Now this is what the LORD says-- the One who created you, Jacob, and the One who formed you, Israel-- Do not fear, for I have redeemed you; I have called you by your name; you are Mine.
Like many of you, I have been bombarded via my various social media accounts with the story of the recent shooting of a homeless man in Los Angeles by the LAPD . There are many speculations, opinions and judgments on all sides. But I'm not really interested in the vitriol. I have just wanted to know the story of the man who was shot.
The papers have, to date, only mentioned his street name, "Africa." But that wasn't enough for me. I wanted to know his name, where he came from and how he ended up on Skid Row in Los Angeles.

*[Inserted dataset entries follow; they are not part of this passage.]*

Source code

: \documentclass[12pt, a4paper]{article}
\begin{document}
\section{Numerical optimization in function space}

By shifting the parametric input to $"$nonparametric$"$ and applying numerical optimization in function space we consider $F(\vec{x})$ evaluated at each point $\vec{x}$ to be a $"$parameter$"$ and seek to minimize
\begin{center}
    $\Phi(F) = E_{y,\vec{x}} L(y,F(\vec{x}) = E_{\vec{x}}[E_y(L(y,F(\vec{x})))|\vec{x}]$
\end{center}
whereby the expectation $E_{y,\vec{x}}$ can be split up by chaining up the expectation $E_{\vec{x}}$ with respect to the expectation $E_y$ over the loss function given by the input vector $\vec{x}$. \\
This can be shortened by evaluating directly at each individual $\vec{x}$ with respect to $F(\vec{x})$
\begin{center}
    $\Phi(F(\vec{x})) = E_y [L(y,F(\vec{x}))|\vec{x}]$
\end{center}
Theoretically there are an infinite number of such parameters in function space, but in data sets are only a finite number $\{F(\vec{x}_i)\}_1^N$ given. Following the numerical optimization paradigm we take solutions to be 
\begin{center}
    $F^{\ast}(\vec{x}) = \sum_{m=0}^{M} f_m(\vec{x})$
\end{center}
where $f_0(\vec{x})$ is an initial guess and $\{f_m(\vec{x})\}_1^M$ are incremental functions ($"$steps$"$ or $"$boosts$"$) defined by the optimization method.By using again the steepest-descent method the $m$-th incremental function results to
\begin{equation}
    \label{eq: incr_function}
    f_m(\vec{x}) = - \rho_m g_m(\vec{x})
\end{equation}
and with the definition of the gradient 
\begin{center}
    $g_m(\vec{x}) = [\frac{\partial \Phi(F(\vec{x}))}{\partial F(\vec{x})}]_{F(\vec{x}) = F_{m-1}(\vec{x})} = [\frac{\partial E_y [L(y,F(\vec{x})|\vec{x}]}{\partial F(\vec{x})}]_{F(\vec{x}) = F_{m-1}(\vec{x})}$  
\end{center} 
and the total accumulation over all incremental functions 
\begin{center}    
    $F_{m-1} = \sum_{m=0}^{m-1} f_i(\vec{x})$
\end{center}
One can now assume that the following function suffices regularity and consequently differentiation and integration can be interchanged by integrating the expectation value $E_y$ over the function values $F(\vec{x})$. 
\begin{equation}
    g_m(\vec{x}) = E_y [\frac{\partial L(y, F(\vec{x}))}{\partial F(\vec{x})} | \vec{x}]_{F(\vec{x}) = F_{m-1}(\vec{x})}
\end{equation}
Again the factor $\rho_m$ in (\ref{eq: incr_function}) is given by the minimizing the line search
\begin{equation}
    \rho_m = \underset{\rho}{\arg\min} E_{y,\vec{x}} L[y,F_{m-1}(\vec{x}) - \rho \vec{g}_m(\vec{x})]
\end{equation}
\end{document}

The Rev. Andy Bales is the CEO of Union Mission -- an organization dedicated to serving the needs of the homeless in Los Angeles. From his vantage point in the thick of things, witnessing the horror faced by the ever-expanding LA homeless population, Bales shared these bits of wisdom with Yahoo News:
"We're asking the LAPD to maintain peace in a horrible environment. Skid Row is full of people trapped in an untenable living situation - a Twilight Zone they can't escape."
"The idea years ago was, 'Let's corral everybody in this area and then turn our backs on them so we can enjoy life in the rest of this beautiful city'," Bales says. "We wound up with 2,000 people on the streets and predators moving in to feed their addictions. It's everything you can imagine. People prostituting themselves for cash. People robbing other people. Violence for uncollected debts. It has become survival of the fittest."
I am moved by Bales insistence that this shooting is itself tragic, even as it is a symptom of an even greater tragedy: that there is a such thing as "throw-away" people.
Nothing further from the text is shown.